*** Opening of EXTRACTED MATERIAL ***

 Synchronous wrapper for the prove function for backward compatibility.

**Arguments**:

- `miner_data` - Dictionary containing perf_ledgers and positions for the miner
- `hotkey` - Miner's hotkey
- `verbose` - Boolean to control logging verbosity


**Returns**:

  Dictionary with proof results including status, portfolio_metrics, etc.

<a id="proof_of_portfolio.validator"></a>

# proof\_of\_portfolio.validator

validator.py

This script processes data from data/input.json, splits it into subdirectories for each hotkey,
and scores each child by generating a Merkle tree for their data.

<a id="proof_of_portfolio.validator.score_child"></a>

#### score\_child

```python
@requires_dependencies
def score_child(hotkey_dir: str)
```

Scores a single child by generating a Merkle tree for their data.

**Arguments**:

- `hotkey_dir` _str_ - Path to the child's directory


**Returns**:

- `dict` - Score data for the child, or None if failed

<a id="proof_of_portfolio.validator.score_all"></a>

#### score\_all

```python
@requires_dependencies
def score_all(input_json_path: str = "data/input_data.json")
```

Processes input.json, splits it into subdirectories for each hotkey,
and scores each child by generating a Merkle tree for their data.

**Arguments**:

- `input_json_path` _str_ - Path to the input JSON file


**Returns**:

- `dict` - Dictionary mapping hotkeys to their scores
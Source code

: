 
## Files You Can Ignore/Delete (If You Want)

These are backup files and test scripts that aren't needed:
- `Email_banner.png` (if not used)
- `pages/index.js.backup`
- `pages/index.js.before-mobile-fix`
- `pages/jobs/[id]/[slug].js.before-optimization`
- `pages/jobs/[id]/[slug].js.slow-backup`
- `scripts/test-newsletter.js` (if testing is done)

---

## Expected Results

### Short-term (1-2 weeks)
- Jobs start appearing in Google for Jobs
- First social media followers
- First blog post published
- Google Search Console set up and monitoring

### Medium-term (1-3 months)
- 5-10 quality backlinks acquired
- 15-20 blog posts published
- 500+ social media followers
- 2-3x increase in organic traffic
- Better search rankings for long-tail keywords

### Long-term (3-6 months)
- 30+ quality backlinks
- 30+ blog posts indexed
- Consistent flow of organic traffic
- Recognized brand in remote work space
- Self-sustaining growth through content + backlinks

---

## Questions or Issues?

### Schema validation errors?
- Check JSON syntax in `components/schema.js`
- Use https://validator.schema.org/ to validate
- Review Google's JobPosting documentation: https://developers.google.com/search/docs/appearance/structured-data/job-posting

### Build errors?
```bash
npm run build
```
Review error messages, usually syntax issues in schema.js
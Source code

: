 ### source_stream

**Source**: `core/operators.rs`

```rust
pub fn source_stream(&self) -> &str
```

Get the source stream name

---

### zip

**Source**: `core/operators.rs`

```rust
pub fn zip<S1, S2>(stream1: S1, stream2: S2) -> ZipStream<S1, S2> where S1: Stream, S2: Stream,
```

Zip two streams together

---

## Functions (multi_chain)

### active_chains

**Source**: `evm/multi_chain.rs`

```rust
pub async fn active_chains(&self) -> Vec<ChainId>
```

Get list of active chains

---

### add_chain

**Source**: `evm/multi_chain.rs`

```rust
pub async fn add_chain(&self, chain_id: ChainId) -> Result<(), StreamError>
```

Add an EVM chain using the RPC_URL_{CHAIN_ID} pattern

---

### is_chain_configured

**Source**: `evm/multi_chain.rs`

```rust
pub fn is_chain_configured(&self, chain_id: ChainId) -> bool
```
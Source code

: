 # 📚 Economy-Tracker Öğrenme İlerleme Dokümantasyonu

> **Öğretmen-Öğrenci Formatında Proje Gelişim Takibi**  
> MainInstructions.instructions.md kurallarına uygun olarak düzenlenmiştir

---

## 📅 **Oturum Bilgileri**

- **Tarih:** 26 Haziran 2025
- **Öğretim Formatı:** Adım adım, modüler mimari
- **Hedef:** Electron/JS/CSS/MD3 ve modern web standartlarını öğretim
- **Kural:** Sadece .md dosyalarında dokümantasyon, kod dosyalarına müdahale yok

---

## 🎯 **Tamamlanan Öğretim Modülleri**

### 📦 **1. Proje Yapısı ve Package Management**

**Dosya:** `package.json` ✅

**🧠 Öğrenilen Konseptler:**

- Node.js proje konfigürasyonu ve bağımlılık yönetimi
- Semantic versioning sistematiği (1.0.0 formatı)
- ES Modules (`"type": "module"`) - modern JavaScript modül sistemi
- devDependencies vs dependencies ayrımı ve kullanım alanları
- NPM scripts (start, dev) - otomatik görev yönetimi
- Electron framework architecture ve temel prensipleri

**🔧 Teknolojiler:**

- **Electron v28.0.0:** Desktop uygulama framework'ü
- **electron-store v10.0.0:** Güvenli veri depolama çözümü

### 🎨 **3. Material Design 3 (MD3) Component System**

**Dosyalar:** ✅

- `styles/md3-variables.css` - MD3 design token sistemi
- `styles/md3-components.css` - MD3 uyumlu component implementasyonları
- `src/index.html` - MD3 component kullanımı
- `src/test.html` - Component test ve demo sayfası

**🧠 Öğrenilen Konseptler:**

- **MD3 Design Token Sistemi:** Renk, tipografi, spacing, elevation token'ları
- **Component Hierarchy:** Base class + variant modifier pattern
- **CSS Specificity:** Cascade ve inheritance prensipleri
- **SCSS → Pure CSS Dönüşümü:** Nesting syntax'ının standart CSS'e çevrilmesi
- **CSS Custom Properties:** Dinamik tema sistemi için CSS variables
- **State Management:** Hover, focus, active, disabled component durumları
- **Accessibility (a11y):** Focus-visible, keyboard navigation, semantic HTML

*** Close of EXTRACTED MATERIAL ***

TASK DESCRIPTION ->
Only one part of the material above is to be transcribed, namely the lines starting with the line that has "testing is done)" and going on through the line that has "Get list of active chains", exactly as they stand.

RESULT ->
- `scripts/test-newsletter.js` (if testing is done)

---

## Expected Results

### Short-term (1-2 weeks)
- Jobs start appearing in Google for Jobs
- First social media followers
- First blog post published
- Google Search Console set up and monitoring

### Medium-term (1-3 months)
- 5-10 quality backlinks acquired
- 15-20 blog posts published
- 500+ social media followers
- 2-3x increase in organic traffic
- Better search rankings for long-tail keywords

### Long-term (3-6 months)
- 30+ quality backlinks
- 30+ blog posts indexed
- Consistent flow of organic traffic
- Recognized brand in remote work space
- Self-sustaining growth through content + backlinks

---

## Questions or Issues?

### Schema validation errors?
- Check JSON syntax in `components/schema.js`
- Use https://validator.schema.org/ to validate
- Review Google's JobPosting documentation: https://developers.google.com/search/docs/appearance/structured-data/job-posting

### Build errors?
```bash
npm run build
```
Review error messages, usually syntax issues in schema.js
Source code

: ### source_stream

**Source**: `core/operators.rs`

```rust
pub fn source_stream(&self) -> &str
```

Get the source stream name

---

### zip

**Source**: `core/operators.rs`

```rust
pub fn zip<S1, S2>(stream1: S1, stream2: S2) -> ZipStream<S1, S2> where S1: Stream, S2: Stream,
```

Zip two streams together

---

## Functions (multi_chain)

### active_chains

**Source**: `evm/multi_chain.rs`

```rust
pub async fn active_chains(&self) -> Vec<ChainId>
```

Get list of active chains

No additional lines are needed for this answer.